Arg-biodynamers as antibiotic potentiators through interacting with Gram-negative outer membrane lipopolysaccharides
Mohamed A. M. Kamal, Justine Bassil, Brigitta Loretz, Anna K. H. Hirsch, Sangeun Lee, Claus‐Michael Lehr
Abstract
Antimicrobial resistance is becoming more prominent day after day due to a number of mechanisms by microbes, especially the sophisticated biological barriers of bacteria, especially in Gram-negatives. There, the lipopolysaccharides (LPS) layer is a unique component of the outer leaflet of the outer membrane which is highly impermeable and prevents antibiotics from passing passively into the intracellular compartments. Biodynamers, a novel class of dynamically bio-responsive polymers, may open new perspectives to overcome this particular barrier by accommodating various secondary structures and form supramolecular structures in such bacterial microenvironments. Generally, bio-responsive polymers are not only candidates as bio-active molecules against bacteria but also carriers via their interactions with the cargo.
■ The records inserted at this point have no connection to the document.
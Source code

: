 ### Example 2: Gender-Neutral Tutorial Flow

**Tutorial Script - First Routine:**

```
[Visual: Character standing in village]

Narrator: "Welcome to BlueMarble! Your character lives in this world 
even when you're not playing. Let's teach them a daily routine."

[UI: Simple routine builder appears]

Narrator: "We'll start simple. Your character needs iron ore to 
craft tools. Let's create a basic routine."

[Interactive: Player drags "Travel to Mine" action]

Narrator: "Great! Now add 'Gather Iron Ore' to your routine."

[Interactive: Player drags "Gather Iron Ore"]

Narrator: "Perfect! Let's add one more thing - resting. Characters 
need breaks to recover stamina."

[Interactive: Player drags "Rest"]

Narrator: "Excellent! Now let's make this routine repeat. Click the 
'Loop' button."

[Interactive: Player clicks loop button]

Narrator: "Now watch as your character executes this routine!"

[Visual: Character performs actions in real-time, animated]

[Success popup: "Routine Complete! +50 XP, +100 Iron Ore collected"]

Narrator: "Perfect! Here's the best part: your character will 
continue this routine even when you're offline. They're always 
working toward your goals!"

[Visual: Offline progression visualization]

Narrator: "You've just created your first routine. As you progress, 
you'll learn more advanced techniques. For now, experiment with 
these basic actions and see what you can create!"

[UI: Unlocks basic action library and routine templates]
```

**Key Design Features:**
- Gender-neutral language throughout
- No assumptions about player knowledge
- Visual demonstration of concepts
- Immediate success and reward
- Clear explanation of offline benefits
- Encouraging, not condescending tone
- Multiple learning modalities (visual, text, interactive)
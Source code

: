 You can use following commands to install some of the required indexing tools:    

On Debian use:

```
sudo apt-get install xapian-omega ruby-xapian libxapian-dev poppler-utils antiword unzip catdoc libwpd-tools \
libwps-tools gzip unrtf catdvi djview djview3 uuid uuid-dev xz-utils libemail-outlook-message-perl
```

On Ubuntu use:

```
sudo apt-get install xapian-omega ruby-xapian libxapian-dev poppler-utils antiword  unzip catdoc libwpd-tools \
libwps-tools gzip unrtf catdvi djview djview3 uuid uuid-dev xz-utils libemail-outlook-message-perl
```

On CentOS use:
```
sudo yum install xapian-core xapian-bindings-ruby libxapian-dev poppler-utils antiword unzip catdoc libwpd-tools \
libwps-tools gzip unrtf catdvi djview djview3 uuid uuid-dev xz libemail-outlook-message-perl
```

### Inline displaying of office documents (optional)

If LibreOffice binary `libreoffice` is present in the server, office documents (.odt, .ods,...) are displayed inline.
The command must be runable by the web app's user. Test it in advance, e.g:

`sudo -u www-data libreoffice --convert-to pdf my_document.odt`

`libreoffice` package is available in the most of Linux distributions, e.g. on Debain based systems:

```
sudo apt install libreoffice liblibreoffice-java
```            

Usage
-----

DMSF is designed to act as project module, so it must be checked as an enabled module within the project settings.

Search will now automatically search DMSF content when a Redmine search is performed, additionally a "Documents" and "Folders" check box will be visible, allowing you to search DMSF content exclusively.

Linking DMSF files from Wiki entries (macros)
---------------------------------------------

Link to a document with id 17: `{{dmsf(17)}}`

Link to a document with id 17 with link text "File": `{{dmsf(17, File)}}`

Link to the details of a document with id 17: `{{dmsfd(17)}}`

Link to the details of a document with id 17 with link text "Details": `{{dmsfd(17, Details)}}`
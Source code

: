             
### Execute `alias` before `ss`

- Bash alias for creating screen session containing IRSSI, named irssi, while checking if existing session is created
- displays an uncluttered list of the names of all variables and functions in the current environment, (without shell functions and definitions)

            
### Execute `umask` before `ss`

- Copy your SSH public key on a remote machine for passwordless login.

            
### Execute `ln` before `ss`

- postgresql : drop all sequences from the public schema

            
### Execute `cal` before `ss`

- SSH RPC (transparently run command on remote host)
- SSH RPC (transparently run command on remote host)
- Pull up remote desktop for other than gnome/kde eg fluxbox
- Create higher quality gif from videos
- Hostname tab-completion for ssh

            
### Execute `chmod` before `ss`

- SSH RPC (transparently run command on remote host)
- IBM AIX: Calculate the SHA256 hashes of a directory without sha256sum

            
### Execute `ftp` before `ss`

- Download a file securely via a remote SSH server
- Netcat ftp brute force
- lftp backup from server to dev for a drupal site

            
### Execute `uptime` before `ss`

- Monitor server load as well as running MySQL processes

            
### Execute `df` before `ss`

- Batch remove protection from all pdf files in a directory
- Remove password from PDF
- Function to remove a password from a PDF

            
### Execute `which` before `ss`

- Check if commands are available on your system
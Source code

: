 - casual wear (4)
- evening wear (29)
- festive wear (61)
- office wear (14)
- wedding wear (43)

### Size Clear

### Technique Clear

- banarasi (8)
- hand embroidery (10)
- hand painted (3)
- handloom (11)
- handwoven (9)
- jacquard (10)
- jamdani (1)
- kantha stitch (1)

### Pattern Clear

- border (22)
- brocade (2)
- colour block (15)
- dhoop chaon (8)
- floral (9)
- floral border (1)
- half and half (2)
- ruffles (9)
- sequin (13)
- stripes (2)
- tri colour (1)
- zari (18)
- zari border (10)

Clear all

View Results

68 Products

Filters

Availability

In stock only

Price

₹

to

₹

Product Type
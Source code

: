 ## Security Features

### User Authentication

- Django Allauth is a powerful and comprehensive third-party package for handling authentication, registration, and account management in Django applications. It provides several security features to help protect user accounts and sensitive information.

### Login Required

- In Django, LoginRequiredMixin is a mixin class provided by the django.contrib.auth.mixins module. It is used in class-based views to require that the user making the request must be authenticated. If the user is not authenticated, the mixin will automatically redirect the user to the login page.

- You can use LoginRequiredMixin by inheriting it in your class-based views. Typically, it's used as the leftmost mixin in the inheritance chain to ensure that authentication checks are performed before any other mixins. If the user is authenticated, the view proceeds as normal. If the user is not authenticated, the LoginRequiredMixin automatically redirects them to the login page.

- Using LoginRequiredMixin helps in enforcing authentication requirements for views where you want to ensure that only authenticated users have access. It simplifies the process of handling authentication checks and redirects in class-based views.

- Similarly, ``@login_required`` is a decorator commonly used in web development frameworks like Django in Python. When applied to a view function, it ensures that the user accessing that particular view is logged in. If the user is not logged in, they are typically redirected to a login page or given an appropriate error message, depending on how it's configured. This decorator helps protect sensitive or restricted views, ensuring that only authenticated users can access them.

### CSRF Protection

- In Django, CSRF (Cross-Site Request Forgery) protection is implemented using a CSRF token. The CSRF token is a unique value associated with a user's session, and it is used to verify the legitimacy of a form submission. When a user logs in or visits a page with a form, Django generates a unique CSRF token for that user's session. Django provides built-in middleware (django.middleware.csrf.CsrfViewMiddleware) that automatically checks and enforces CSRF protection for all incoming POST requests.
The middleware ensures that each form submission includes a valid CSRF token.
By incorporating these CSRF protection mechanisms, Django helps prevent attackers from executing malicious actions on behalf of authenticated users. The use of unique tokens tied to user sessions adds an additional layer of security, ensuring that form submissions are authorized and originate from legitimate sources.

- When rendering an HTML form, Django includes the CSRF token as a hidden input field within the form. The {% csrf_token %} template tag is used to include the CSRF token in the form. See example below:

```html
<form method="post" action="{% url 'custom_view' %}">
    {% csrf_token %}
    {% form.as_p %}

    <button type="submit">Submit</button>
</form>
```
Based on their dynamicity, design flexibility, biodegradability, biocompatibility, and pH-responsiveness, we investigated the potential of two peptide-based biodynamers for improving antimicrobial drug delivery. By a range of experimental methods, we discovered a greater affinity of Arg-biodynamers for bacterial membranes than for mammalian membranes as well as an enhanced LPS targeting on the bacterial membrane, opening perspectives for enhancing the delivery of antimicrobials across the Gram-negative bacterial cell envelope. This could be explained by the change of the secondary structure of Arg-biodynamers into a predominant β-sheet character in the LPS microenvironment, by contrast to the α-helical structure typically observed for most lipid membrane-permeabilizing peptides. In comparison to poly-L-arginine, the intrinsic antibacterial activity of Arg-biodynamers was nearly unchanged, but its toxicity against mammalian cells was >128-fold reduced. When used in bacterio as an antibiotic potentiator, however, Arg-biodynamers improved the minimum inhibitory concentration (MIC) against Escherichia coli by 32 times compared to colistin alone. Similar effect has also been observed in two stains of Pseudomonas aeruginosa. Arg-biodynamers may therefore represent an interesting option as an adjuvant for antibiotics against Gram-negative bacteria and to overcome antimicrobial resistance.